Here's an idea that would light up talk-radio phone lines, even though it would do little more than legalize what many cyclists do every day anyway: It's called the Idaho Stop.
In Idaho, since 1982, cyclists have been allowed to essentially treat stop signs as yield signs, meaning they do not have to come to a complete stop.
Instead, they must slow down to a rolling stop, but must yield right-of-way to other traffic or pedestrians.
In Toronto, this would mean that police officers, when on a bike-safety blitz, would no longer have to sit at sleepy Annex intersections to hand out tickets to librarians in sundresses and would instead have to do something useful.
Almost no cyclist, even the most cautious, stops at stop signs in this city. Dr. Gridlock has previously smugly bragged that he does. But, in fact, he does not. He does Idaho stops.
Bike advocates in Portland - perhaps the U.S. urban cycling capital - appear to have failed in their push to have Oregon adopt an Idaho Stop law, despite arguing bike-car collisions went down in Idaho after it made the change.
Every cyclist knows that coming to a dead stop and starting up again is a pain, as the bicycle's efficient use of your pedal power depends on momentum. Making the current practice of some of the city's responsible cyclists legal might send a positive signal.

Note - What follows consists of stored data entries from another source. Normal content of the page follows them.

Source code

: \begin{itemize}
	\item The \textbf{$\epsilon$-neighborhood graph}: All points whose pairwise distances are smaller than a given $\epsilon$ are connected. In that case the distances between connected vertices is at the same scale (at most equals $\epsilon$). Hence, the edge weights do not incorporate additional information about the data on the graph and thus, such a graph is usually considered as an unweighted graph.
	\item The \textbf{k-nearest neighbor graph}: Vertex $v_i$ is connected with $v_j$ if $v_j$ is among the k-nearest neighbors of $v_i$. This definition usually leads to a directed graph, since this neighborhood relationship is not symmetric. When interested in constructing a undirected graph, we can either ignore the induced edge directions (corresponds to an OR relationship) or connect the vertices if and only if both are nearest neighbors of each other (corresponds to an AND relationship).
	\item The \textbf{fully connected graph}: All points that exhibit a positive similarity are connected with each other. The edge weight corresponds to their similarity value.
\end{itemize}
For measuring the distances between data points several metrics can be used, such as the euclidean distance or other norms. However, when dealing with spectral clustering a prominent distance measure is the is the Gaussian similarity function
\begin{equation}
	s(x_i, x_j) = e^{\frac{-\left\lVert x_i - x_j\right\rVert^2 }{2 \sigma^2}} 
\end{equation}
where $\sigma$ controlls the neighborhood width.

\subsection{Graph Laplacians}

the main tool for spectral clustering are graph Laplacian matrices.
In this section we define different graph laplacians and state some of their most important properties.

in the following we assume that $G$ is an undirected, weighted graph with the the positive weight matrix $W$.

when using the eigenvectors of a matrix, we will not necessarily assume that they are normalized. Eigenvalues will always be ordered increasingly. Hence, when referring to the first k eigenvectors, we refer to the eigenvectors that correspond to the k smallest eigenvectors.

But there are many counterarguments, and not just from the get-out-of-my-car's-way crowd. Many cyclists now not only fail to stop, but also they fail to yield right-of-way. Many blow through not just stop signs but (on occasion) red stoplights.
Loosening the rules could lead to even more anarchy and confusion.
The efficiency argument would also prompt some to demand cars adopt Idaho stops to reduce pollution. Few drivers stop properly now, anyway. But cars are inherently more dangerous to pedestrians, cyclists and other cars, and so should perhaps follow different rules.
This brings us back to the city's alleged "war on the car." Two moments stood out in last week's city-council session dominated by this theme, as politicians debated bike lanes on Jarvis Street, a redesign for Roncesvalles Avenue and a test ban, at 10 intersections, of right turns at red lights. (All passed easily.)
One was when Mayor David Miller, scolding his opponents for their "utter nonsense," accused them of being disingenuous in their "war on the car" crusade during the Roncesvalles debate: "The suggestion that this has something to do with a so-called war on the car lies uneasily in the mouths of those who pretended to believe that."
The other moment was provided by Councillor Rob Ford, not exactly seen as a friend of the bike movement, who started his speech with his usual talk-radio shtick, saying cyclists were "a pain in the ass."
But he then proceeded to outline a surprising vision of protected bike paths along the ample boulevards of his Etobicoke ward's high-speed arterial roads.
Perhaps there can one day be a truce in this war after all.